■ Try it ■
A complete answer lists every line of the entries below where the string "copyright" appears.

■ Stored data ■
((

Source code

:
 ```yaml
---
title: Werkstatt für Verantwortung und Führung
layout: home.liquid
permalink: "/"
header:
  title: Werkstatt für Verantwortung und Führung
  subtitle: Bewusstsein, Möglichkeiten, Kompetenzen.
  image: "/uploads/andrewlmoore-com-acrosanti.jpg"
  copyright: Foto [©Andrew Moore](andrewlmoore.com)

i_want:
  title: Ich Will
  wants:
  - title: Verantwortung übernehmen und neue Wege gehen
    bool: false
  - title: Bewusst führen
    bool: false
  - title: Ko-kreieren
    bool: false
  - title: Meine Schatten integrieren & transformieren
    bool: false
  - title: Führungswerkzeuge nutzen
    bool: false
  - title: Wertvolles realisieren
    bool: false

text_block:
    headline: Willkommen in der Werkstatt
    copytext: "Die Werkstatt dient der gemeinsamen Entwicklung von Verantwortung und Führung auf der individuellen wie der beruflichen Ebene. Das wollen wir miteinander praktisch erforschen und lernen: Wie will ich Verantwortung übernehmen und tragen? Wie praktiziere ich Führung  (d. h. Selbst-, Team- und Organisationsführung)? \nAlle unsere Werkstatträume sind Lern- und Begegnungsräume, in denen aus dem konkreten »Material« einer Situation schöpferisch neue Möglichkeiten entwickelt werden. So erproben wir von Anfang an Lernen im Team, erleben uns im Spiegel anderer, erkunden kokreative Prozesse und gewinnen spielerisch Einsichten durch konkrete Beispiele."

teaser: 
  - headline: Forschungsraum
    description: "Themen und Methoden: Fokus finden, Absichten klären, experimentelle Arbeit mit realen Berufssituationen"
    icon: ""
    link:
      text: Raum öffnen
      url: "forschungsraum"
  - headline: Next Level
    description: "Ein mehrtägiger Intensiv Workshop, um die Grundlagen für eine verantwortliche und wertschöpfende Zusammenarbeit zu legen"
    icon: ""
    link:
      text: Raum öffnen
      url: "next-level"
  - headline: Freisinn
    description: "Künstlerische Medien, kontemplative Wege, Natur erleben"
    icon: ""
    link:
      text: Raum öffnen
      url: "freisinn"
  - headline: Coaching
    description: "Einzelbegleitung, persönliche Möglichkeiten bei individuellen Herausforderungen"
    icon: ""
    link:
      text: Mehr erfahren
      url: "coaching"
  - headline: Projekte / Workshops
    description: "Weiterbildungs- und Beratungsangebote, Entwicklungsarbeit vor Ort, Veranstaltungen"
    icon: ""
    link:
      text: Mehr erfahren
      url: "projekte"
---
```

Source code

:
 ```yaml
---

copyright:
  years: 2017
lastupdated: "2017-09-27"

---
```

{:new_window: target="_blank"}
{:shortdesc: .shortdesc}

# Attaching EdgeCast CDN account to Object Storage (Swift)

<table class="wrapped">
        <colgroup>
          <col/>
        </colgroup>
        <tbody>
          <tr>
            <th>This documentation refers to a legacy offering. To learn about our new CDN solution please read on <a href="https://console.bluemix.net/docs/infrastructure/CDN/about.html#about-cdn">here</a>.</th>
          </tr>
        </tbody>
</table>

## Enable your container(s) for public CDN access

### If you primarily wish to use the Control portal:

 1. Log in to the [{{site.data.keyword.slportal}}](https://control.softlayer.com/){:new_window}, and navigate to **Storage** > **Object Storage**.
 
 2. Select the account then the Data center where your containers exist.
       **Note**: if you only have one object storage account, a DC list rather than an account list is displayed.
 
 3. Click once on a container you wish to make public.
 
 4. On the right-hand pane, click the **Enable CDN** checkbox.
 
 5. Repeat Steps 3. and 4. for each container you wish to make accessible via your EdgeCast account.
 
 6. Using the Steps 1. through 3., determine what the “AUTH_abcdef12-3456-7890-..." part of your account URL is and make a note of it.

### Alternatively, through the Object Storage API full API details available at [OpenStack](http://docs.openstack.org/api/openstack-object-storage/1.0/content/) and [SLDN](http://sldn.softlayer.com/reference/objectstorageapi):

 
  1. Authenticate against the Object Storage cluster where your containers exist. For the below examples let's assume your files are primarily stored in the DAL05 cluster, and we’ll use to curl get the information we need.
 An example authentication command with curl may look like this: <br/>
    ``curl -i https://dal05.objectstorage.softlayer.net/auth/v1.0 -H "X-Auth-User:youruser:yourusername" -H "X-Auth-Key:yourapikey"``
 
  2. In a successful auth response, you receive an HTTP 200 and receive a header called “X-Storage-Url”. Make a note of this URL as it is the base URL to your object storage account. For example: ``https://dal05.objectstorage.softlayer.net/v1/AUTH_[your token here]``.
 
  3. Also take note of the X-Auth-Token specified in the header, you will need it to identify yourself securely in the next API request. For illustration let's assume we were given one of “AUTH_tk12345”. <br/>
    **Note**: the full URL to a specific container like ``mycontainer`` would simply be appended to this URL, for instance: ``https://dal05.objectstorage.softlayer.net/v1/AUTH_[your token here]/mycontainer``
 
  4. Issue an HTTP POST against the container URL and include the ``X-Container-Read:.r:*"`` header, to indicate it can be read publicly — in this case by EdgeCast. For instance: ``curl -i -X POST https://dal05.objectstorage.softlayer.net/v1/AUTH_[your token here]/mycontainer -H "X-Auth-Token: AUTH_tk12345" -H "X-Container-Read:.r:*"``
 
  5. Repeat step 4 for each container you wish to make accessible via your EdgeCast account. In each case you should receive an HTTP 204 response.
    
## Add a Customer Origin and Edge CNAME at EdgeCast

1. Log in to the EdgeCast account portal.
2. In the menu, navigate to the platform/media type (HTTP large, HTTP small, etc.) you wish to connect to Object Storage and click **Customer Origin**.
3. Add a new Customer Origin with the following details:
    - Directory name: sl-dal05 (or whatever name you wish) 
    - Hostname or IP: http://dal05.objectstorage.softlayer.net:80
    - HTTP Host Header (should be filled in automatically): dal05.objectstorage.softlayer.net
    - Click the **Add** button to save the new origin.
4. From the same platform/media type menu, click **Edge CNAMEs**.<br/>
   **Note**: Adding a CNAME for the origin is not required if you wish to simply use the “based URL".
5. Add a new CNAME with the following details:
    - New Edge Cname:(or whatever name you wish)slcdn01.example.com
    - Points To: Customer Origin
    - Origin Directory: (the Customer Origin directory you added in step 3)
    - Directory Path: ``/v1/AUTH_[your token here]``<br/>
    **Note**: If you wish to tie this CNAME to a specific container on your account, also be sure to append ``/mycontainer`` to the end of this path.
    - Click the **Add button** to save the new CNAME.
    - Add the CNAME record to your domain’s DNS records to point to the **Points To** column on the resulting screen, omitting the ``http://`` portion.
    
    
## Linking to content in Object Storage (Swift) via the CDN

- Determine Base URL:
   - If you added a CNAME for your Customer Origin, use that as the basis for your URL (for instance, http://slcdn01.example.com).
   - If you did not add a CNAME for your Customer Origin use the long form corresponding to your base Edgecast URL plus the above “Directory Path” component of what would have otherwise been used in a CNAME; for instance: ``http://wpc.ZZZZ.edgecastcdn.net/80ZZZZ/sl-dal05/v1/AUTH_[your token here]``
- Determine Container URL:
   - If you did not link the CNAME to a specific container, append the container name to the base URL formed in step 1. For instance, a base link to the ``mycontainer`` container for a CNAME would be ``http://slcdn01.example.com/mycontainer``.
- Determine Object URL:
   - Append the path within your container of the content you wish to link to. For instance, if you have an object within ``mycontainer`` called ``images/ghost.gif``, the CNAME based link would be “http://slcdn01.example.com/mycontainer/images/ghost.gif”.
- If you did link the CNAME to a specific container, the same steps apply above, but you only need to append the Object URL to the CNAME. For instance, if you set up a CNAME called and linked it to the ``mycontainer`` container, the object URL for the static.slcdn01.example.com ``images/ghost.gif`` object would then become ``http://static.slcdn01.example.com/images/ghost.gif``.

))

■ Task response ■
  copyright: Foto [©Andrew Moore](andrewlmoore.com)
copyright:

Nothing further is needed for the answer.